**What is needed:** Which lines hold the word "basic"? Copy each of them from the material.

**Provided material:**
☆ ☆ ☆
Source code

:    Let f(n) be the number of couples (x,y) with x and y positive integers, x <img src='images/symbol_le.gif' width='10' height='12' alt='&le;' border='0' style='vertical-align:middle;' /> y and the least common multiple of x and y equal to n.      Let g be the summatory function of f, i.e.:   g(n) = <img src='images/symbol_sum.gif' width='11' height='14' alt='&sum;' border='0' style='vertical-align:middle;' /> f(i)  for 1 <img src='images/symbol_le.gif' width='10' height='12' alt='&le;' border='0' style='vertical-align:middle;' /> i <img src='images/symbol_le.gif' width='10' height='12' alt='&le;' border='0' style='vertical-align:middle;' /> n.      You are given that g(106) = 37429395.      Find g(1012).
☆ ☆ ☆
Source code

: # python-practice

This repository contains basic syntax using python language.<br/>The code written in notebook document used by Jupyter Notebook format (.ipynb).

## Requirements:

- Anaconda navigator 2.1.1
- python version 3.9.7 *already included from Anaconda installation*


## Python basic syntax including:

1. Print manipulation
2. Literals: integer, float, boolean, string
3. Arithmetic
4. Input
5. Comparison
☆ ☆ ☆
**Answer to this task:**
This repository contains basic syntax using python language.<br/>The code written in notebook document used by Jupyter Notebook format (.ipynb).
## Python basic syntax including:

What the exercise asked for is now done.